Muitos refugiados quando chegam na Europa, encontram dificuldades em fazer o reagrupamento familiar, e por causa disso as famílias ficam separadas: meu irmão está na Alemanha, minha tia está na Áustria. Seria bom facilitar a possibilidade de viver juntos num único país.
Hoje eu vivo aqui em Roma e ajudo outros refugiados que chegam na Itália, e não têm nada. Eu fui salvo e agora tenho que ajudar os outros em perigo. Realmente espero que, no futuro, se possa encontrar caminhos melhores para deixar o próprio país sem ter que arriscar a vida.
Alou Badara Sanogo, del Mali
Chamo-me Alou Badara Sanogo, tenho 22 anos e venho do Mali.
Eu vim para a Itália em 2014, porque no meu país há guerra.
Em 20 de Abril de 2012 no Mali rebentou um conflito que começou no norte e, em seguida, envolveu todo o país.
Como o meu tio está no exército, minha família foi ameaçada, especialmente os jovens da família já não podia sair para ir à escola, ao trabalho ou faculdade. Nós estávamos com medo.
Por esta razão eu fugi com o meu irmão.
Do Mali foi para o Níger, onde permaneci por três meses para procurar uma escola onde a continuar a estudar. Mas estava caro e eu não tinha ninguém para me ajudar a pagar. Então eu saí do Niger e fui para a Líbia. Levei 15 dias para atravessar o deserto, cerca de 3000 km até chegar à fronteira com a Líbia. Durante a viagem, muitas pessoas morreram e eu também perdi meus amigos.
Na fronteira com a Líbia que fui preso e fiquei na prisão por três meses. Por fim, consegui escapar e cheguei na cidade de Saba na Líbia. Nessa cidade eu vivi seis meses para ganhar dinheiro para continuar a viagem e chegar em Tripoli.
Meu sonho era estudar, portanto em Tripoli encontrei uma escola, um trabalho para pagar meus estudos e teria ficado lá. Mas cinco meses depois a guerra chegou em Tripoli e minha escola foi ocupada pelos rebeldes. Em todos os lugares em que eu ia havia guerra. E então eu deixei a Líbia para vir para a Itália.

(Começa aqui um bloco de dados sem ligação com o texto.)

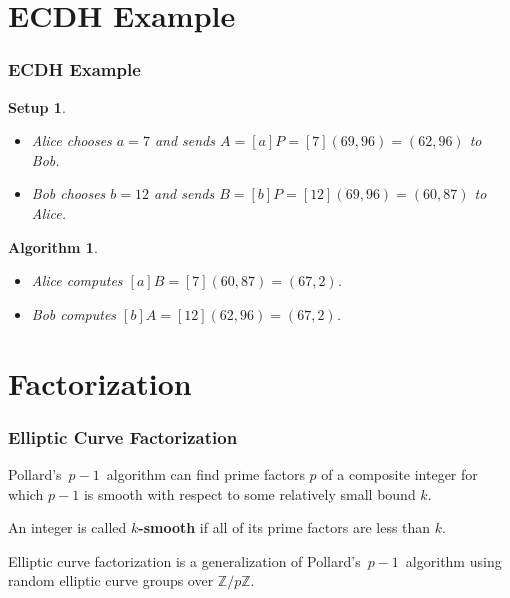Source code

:\documentclass{beamer}
\newtheorem{algorithm}{Algorithm}
\newtheorem{setup}{Setup}
\newcommand{\zmod}[1]{\ensuremath{\mathbb{Z}/#1\mathbb{Z}}}
\begin{document}
    \section{ECDH Example}
    \begin{frame}
        \frametitle{ECDH Example}
        \begin{setup}
            \begin{itemize}
                \item Alice chooses \(a = 7\) and sends \(A = [a]P =
                    [7](69, 96) = (62, 96)\) to Bob.
                \item Bob chooses \(b = 12\) and sends \(B = [b]P =
                    [12](69, 96) = (60, 87)\) to Alice.
            \end{itemize}
        \end{setup}
        \vfill
        \begin{algorithm}
            \begin{itemize}
                \item Alice computes \([a]B = [7](60, 87) = (67, 2)\).
                \item Bob computes \([b]A = [12](62, 96) = (67, 2)\).
            \end{itemize}
        \end{algorithm}
    \end{frame}

    \section{Factorization}
    \begin{frame}
        \frametitle{Elliptic Curve Factorization}
        Pollard's~\(p - 1\)~algorithm can find prime factors \(p\) of a
        composite integer for which \(p - 1\) is smooth with respect to some
        relatively small bound \(k\).
        \vfill
        \begin{definition}
            An integer is called \textbf{\(k\)-smooth} if all of its prime
            factors are less than \(k\).
            \end{definition}
            \vfill
            Elliptic curve factorization is a generalization of
            Pollard's~\(p - 1\)~algorithm using random elliptic curve groups
            over \zmod{p}.
            \end{frame}
\end{document}
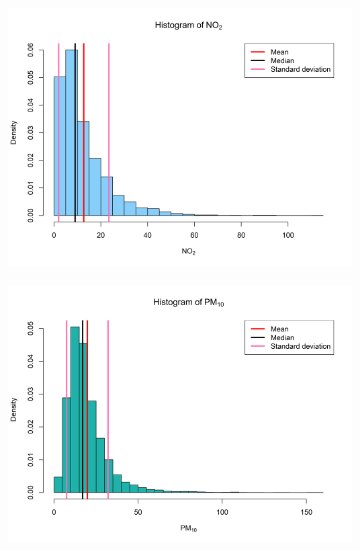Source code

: \documentclass[a4paper, 10pt]{article}
\begin{document}
\begin{flushleft}
      \begin{figure}[H]
         \centering
         \begin{subfigure}[t]{0.48\linewidth}
            \centering
            \includegraphics[width=\linewidth]{../images/no2_hist_2019.png}
         \end{subfigure}
         \hfill
         \begin{subfigure}[t]{0.48\linewidth}
            \centering
            \includegraphics[width=\linewidth]{../images/pm10_hist_2019.png}
         \end{subfigure}

         \vfill


\end{figure}
\end{flushleft}
\end{document}
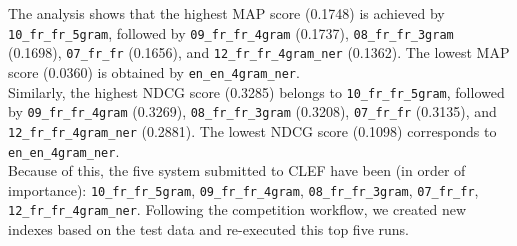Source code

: The analysis shows that the highest MAP score (0.1748) is achieved by \texttt{10\_fr\_fr\_5gram}, followed by
\texttt{09\_fr\_fr\_4gram} (0.1737),
\texttt{08\_fr\_fr\_3gram} (0.1698),
\texttt{07\_fr\_fr} (0.1656), and
\texttt{12\_fr\_fr\_4gram\_ner} (0.1362).
The lowest MAP score (0.0360) is obtained by \texttt{en\_en\_4gram\_ner}.\\

Similarly, the highest NDCG score (0.3285) belongs to \texttt{10\_fr\_fr\_5gram}, followed by
\texttt{09\_fr\_fr\_4gram} (0.3269),
\texttt{08\_fr\_fr\_3gram} (0.3208),
\texttt{07\_fr\_fr} (0.3135), and
\texttt{12\_fr\_fr\_4gram\_ner} (0.2881).
The lowest NDCG score (0.1098) corresponds to \texttt{en\_en\_4gram\_ner}.\\

Because of this, the five system submitted to CLEF have been (in order of importance): \texttt{10\_fr\_fr\_5gram},
\texttt{09\_fr\_fr\_4gram}, \texttt{08\_fr\_fr\_3gram}, \texttt{07\_fr\_fr}, \texttt{12\_fr\_fr\_4gram\_ner}.
Following the competition workflow, we created new indexes based on the test data and re-executed this top five runs.\\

Eu tinha medo de atravessar o mar e não queria sair. Mas não havia outra possibilidade. Fui forçado a fugir para encontrar um lugar tranquilo onde viver e estudar.
Atravessei o Mediterrâneo com uma pequena embarcação, juntamente com 97 outras pessoas. Três pessoas morreram durante a viagem porque já não tínhamos comida ou água.
Depois de quatro dias perdidos no mar salvou-nos um navio que nos levou para a Itália, em Siracusa. Assim que eu saí conheci algumas pessoas das Nações Unidas e, por isso, me acalmei.
Depois de algumas semanas em Siracusa vim para a Roma. Aqui, finalmente. Após uma viagem de quase dois anos, sempre com medo, sempre fugindo. Eu, que sou muçulmano, encontrei nesta comunidade cristã o calor de uma família, eu vi que Deus não me havia abandonado, encontrei amizade e amor.
Agora estou feliz porque posso continuar a estudar e aprender muitas coisas. Agradeço a Deus e a Comunidade de Sant'Egidio e todos os italianos pela acolhimento dado a nós.